I am happy to give specific information about specific WMAs, but I don't have the time to explain every concept in wildlife management.  My frustration is derived from the fact that you may not fully understand what you are asking for.  It's like asking a doctor to explain the intimate details of a surgical proceedure; this is a profession like any other.  If these were simple decisions to make, there would be no need for biologists.  Again, I will be happy to recommend several publications that may answer many of your questions.  Once more, if you will take the time for a face to face discussion, which I prefer, I will be happy to carry this discussion in further detail.  Some of these things are easier explained in person than on a forum.  PM me if you would like a number to reach me.


----------



## Tiger Rag (Jun 23, 2008)

Here is a simple lesson.

Deer hunters in GA:  241,971

Woody's Memebers:  19,329

If all Woody's memebers were GA deer hunters (and they are not) they would represent around 8% of the deer hunters.

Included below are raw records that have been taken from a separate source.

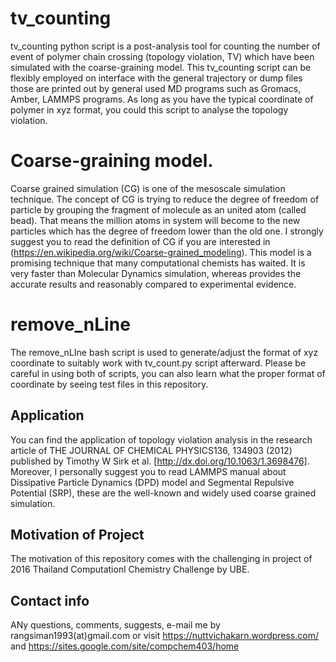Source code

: # tv_counting
tv_counting python script is a post-analysis tool for counting the number of event of polymer chain crossing (topology violation, TV) which have been simulated with the coarse-graining model. This tv_counting script can be flexibly employed on interface with the general trajectory or dump files those are printed out by general used MD programs such as Gromacs, Amber, LAMMPS programs. As long as you have the typical coordinate of polymer in xyz format, you could this script to analyse the topology violation.

# Coarse-graining model.
Coarse grained simulation (CG) is one of the mesoscale simulation technique. The concept of CG is trying to reduce the degree of freedom of particle by grouping the fragment of molecule as an united atom (called bead). That means the million atoms in system will become to the new particles which has the degree of freedom lower than the old one. I strongly suggest you to read the definition of CG if you are interested in (https://en.wikipedia.org/wiki/Coarse-grained_modeling). This model is a promising technique that many computational chemists has waited. It is very faster than Molecular Dynamics simulation, whereas provides the accurate results and reasonably compared to experimental evidence.

# remove_nLine
The remove_nLIne bash script is used to generate/adjust the format of xyz coordinate to suitably work with tv_count.py script afterward. Please be careful in using both of scripts, you can also learn what the proper format of coordinate by seeing test files in this repository.

## Application
You can find the application of topology violation analysis in the research article of THE JOURNAL OF CHEMICAL PHYSICS136, 134903 (2012) published by Timothy W Sirk et al. [http://dx.doi.org/10.1063/1.3698476]. Moreover, I personally suggest you to read LAMMPS manual about Dissipative Particle Dynamics (DPD) model and Segmental Repulsive Potential (SRP), these are the well-known and widely used coarse grained simulation.

## Motivation of Project
The motivation of this repository comes with the challenging in project of 2016 Thailand Computationl Chemistry Challenge by UBE.

## Contact info
ANy questions, comments, suggests, e-mail me by rangsiman1993(at)gmail.com or visit https://nuttvichakarn.wordpress.com/ and https://sites.google.com/site/compchem403/home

# people complaining about Cedar Creek:  5 or less

# hunters on Cedar Creek last year:  3223

% complaining:  0.001%

C.Killmaster -- spend your time on something better like managing the resource like it should be managed for the good of all hunters and not for the few squeaky wheels that are going to complain whenever things do not fit neatly into their own world view.

I know from this thread that habitat has changed on Cedar Creek over the years.  I wonder if everyone's hunting strategy has changed along with it?

You cannot teach a mule to speak french.


----------



## Model 11 (Jun 23, 2008)

Tiger Rag said:


> Here is a simple lesson.
> 
> Deer hunters in GA:  241,971
> 
> ...



Tiger, Have you ever hunted deer on Cedar Creek?


----------



## Model 11 (Jun 23, 2008)

C.Killmaster said:


> Model 11,
> What I am trying to explain is that there are many other factors involved with managing populations that the average hunter may not consider.  Your opinion and my opinion of how to manage Cedar Creek obviously differ.  I cannot change your mind and you cannot change mine, and there is absolutely nothing wrong with that.  I have attempted to explain how and why management decisions were made numerous times and to no avail.  I usually limit my use of this forum for dissemenating information, however, my name being mentioned on this thread encouraged me to defend my professional reputation.  I draw the line at defending well known wildlife management principles (atleast among other wildlife professionals).
> 
> I am happy to give specific information about specific WMAs, but I don't have the time to explain every concept in wildlife management.  My frustration is derived from the fact that you may not fully understand what you are asking for.  It's like asking a doctor to explain the intimate details of a surgical proceedure; this is a profession like any other.  If these were simple decisions to make, there would be no need for biologists.  Again, I will be happy to recommend several publications that may answer many of your questions.  Once more, if you will take the time for a face to face discussion, which I prefer, I will be happy to carry this discussion in further detail.  Some of these things are easier explained in person than on a forum.  PM me if you would like a number to reach me.



Mr. Killmaster, 

It was a simple request for you to expand on your comments. Not meant to "frustrate" you. Your a nice fellow and I enjoy your input so keep up the good work. From now on I'll refer to the management of Cedar Creek as being done by DNR. Not you specifically. 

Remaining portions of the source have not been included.